When the town’s magistrate saw them, he made them stop and had the stone hauled into town and placed outside the door of the church, where it was very much admired. A few weeks later Holy Roman Emperor Maximilian happened by, on his way to fight the French. (If you read yesterday’s post, you might like to know that he was the father of Philip the Handsome.) He heard about the stone and ordered that it be sent to his castle. He puzzled over it for a few days and also decided that it was a good omen. He chipped off a couple more pieces, for himself and his friend Archduke Sigismund of Austria, and sent it back to the church. But he thought it would be best to fasten it with chains in the choir loft, because that would neutralise any malevolent forces it might carry.
Everyone was pretty excited about their sky rock. They wrote poems about it that were printed up and distributed far and wide. When Maximilian’s father died the following year, and he inherited the title of Archduke of Austria, everyone decided that the meteorite had predicted that too. Maximilian later tried to use the falling of the meteorite as proof that God wanted him to go on a crusade, but that didn’t really work out. He was pretty selective when it came to signs and portents though. In 1495 there was a considerable fall of meteorites near the town of Münckberge in Bavaria that were all said to be shaped like human heads wearing crowns, yet Maximilian chose to ignore them completely.
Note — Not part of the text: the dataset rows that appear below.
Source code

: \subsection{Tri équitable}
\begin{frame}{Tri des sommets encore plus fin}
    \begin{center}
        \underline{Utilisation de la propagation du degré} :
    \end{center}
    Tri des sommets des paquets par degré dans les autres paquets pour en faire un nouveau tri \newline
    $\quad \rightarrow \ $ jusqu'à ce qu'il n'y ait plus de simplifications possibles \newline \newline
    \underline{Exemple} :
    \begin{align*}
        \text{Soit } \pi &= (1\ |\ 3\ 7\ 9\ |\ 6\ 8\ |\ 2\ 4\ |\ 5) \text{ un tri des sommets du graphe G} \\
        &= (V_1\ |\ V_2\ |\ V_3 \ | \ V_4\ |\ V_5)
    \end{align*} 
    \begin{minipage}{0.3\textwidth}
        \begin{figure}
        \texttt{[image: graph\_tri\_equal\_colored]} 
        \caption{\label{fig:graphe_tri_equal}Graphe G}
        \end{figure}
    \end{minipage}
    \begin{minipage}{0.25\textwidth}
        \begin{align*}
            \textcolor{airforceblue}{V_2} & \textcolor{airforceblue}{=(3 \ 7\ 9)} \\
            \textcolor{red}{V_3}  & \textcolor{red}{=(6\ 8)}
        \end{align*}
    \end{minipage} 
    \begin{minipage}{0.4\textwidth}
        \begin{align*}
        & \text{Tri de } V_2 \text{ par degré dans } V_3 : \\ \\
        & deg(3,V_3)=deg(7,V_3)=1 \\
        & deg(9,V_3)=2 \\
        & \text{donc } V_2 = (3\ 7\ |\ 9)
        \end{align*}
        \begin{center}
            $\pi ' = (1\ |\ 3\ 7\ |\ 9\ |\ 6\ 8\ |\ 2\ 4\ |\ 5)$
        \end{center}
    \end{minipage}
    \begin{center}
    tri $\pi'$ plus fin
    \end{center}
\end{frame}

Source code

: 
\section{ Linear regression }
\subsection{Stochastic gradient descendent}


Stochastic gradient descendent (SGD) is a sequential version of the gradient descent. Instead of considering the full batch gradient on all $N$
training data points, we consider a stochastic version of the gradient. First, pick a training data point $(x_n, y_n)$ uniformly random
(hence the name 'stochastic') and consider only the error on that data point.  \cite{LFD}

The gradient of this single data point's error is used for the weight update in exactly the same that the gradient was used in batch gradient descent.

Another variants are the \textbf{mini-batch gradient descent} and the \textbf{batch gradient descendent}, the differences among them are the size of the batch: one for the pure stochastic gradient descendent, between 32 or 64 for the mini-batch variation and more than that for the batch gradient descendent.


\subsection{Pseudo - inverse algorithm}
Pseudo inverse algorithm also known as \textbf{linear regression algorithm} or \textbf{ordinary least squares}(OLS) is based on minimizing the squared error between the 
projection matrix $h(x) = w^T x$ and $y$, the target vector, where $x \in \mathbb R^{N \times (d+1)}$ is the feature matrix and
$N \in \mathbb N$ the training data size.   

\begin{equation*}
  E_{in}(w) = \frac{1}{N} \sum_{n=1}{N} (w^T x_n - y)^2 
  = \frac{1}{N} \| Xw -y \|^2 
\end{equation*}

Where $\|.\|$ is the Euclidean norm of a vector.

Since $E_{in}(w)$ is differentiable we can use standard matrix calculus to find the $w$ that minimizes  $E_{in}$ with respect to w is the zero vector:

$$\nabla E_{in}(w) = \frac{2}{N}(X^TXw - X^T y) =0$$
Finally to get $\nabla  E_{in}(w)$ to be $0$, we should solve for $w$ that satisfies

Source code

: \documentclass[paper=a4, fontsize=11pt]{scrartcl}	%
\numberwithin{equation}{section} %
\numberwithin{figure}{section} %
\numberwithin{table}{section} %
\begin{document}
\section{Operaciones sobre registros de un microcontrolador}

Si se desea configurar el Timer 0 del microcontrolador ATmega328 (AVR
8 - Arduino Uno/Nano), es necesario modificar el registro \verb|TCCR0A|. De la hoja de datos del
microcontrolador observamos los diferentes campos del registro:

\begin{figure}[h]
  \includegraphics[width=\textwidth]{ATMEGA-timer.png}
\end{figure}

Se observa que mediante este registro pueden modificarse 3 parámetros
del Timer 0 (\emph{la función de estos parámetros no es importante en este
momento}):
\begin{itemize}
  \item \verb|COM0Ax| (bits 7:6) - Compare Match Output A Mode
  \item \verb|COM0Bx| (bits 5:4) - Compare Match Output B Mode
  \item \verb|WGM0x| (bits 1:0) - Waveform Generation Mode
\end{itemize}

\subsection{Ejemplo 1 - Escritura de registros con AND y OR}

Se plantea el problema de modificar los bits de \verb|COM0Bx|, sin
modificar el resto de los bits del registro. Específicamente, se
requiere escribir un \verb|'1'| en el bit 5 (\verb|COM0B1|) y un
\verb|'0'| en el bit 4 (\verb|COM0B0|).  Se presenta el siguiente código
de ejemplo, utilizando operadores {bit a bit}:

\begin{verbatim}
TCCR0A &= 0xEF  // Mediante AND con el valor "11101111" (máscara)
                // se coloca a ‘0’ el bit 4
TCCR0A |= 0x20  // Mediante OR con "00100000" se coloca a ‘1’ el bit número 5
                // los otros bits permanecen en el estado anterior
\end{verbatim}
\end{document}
People didn’t really know what meteorites were in the fifteenth century. They thought that the air could sometimes solidify and produce a huge rock. Or they thought the stones came from volcanoes somehow. It would be another 300 years before anybody suggested that they came from space. The Ensisheim meteor is the oldest documented meteorite in Europe that still survives. It’s not chained up in a choir loft any more though. You can see it in the town’s museum.